"I don't know if we're ready for this kind of deluge"

The church has long contended with conspiracy theories of Mormon plots to take over America — claims that have only increased with Romney’s prominence. If the former governor wins the White House, however, several political scientists predict LDS officials would be more likely to pull back from any policy debates to avoid an appearance of undue influence, even when Mormons have a clear interest.

“There is a good chance that the main way a lot of leaders of the church will respond to the election of a Mormon to the presidency will be to stay as quiet and uninvolved in politics as possible and put as much daylight as possible between that president and the institutional church,” said Russell Arben Fox, a political scientist at Friends University in Wichita, Kan., and a Mormon writer. “They’re a global church and have responsibilities all around the world.
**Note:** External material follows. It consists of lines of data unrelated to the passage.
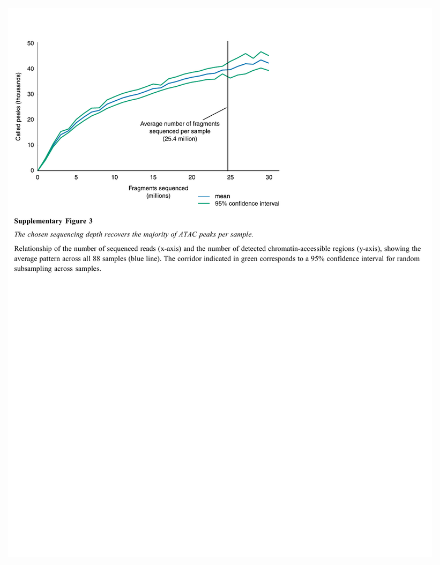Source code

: \documentclass[10pt,]{article}
\begin{document}
\begin{figure}
\centering
\includegraphics[width=1.000\hsize]{figures/Supplementary_Information_03.pdf}
\end{figure}
\clearpage
\end{document}
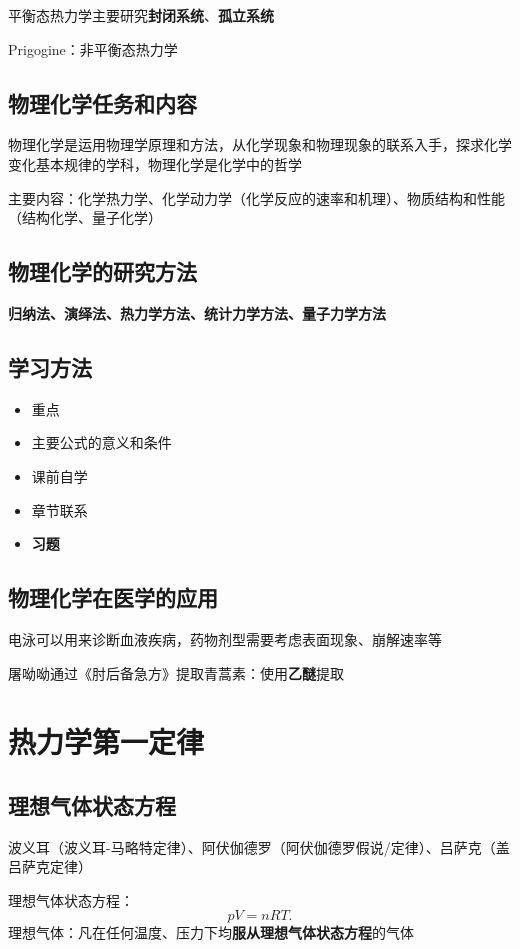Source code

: 平衡态热力学主要研究\textbf{封闭系统}、\textbf{孤立系统}
\begin{eg}
    Prigogine：非平衡态热力学
\end{eg} 
\subsection{物理化学任务和内容}%
\label{sub:物理化学任务和内容}
物理化学是运用物理学原理和方法，从化学现象和物理现象的联系入手，探求化学变化基本规律的学科，物理化学是化学中的哲学

主要内容：化学热力学、化学动力学（化学反应的速率和机理）、物质结构和性能（结构化学、量子化学）
\subsection{物理化学的研究方法}%
\label{sub:物理化学的研究方法}
\textbf{归纳法、演绎法、热力学方法、统计力学方法、量子力学方法}
\subsection{学习方法}%
\label{sub:学习方法}
\begin{itemize}
    \item 重点
    \item 主要公式的意义和条件
    \item 课前自学
    \item 章节联系
    \item \textbf{习题}
\end{itemize}
\subsection{物理化学在医学的应用}%
\label{sub:物理化学在医学的应用}
电泳可以用来诊断血液疾病，药物剂型需要考虑表面现象、崩解速率等

屠呦呦通过《肘后备急方》提取青蒿素：使用\textbf{乙醚}提取
\section{热力学第一定律}%
\label{sec:热力学第一定律}
\subsection{理想气体状态方程}%
\label{sub:理想气体状态方程}
波义耳（波义耳-马略特定律）、阿伏伽德罗（阿伏伽德罗假说/定律）、吕萨克（盖吕萨克定律）
\begin{defi}
    理想气体状态方程：\[
        pV=nRT
    .\]
    理想气体：凡在任何温度、压力下均\textbf{服从理想气体状态方程}的气体
\end{defi}
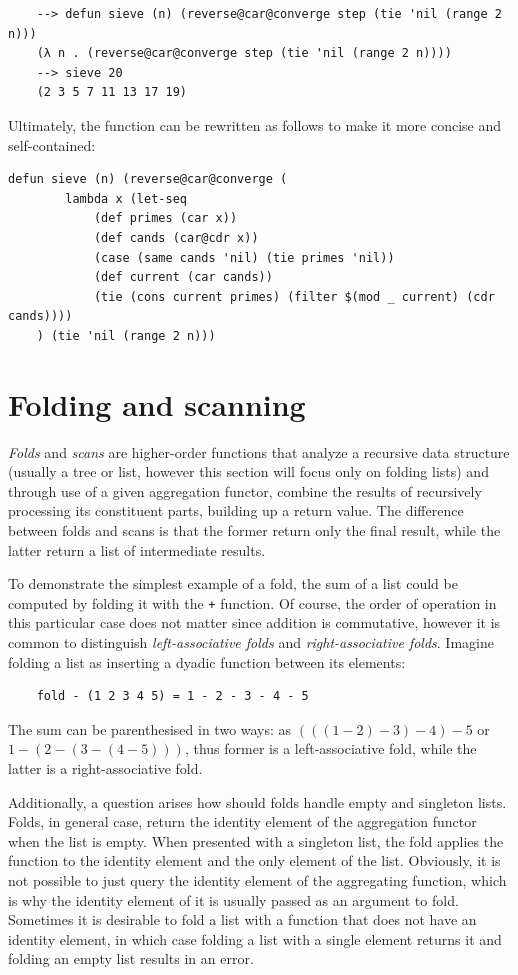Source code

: \begin{Verbatim}
    --> defun sieve (n) (reverse@car@converge step (tie 'nil (range 2 n)))
    (λ n . (reverse@car@converge step (tie 'nil (range 2 n))))
    --> sieve 20
    (2 3 5 7 11 13 17 19)
\end{Verbatim}

Ultimately, the function can be rewritten as follows to make it more concise and self-contained:

\begin{Verbatim}
defun sieve (n) (reverse@car@converge (
        lambda x (let-seq
            (def primes (car x))
            (def cands (car@cdr x))
            (case (same cands 'nil) (tie primes 'nil))
            (def current (car cands))
            (tie (cons current primes) (filter $(mod _ current) (cdr cands))))
    ) (tie 'nil (range 2 n)))
\end{Verbatim}

\section{Folding and scanning}

\textit{Folds} and \textit{scans} are higher-order functions that analyze a recursive data structure (usually a tree or list, however this section will focus only on folding lists) and through use of a given aggregation functor, combine the results of recursively processing its constituent parts, building up a return value. The difference between folds and scans is that the former return only the final result, while the latter return a list of intermediate results.

To demonstrate the simplest example of a fold, the sum of a list could be computed by folding it with the \verb|+| function. Of course, the order of operation in this particular case does not matter since addition is commutative, however it is common to distinguish \textit{left-associative folds} and \textit{right-associative folds}. Imagine folding a list as inserting a dyadic function between its elements:

\begin{Verbatim}
    fold - (1 2 3 4 5) = 1 - 2 - 3 - 4 - 5
\end{Verbatim}

The sum can be parenthesised in two ways: as $(((1 - 2) - 3) - 4) - 5$ or $1 - (2 - (3 - (4 - 5)))$, thus former is a left-associative fold, while the latter is a right-associative fold.

Additionally, a question arises how should folds handle empty and singleton lists. Folds, in general case, return the identity element of the aggregation functor when the list is empty. When presented with a singleton list, the fold applies the function to the identity element and the only element of the list. Obviously, it is not possible to just query the identity element of the aggregating function, which is why the identity element of it is usually passed as an argument to fold. Sometimes it is desirable to fold a list with a function that does not have an identity element, in which case folding a list with a single element returns it and folding an empty list results in an error.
For them to appear to be lining up behind a Mormon president and endorsing his policies would just be bad for the church.”

Despite their fears, Mormons acknowledge that Romney’s nomination will be a milestone like none before for the church…

Christian groups with a competing emphasis on evangelizing worry about a flood of Mormon converts if Romney prevails over President Barack Obama. With 14.4 million members, the church is among the fastest-growing in the world, supported by a full-time missionary force of about 55,000 young people.

Yet, with Romney in the Oval Office, the popularity of the church could fall as well as rise.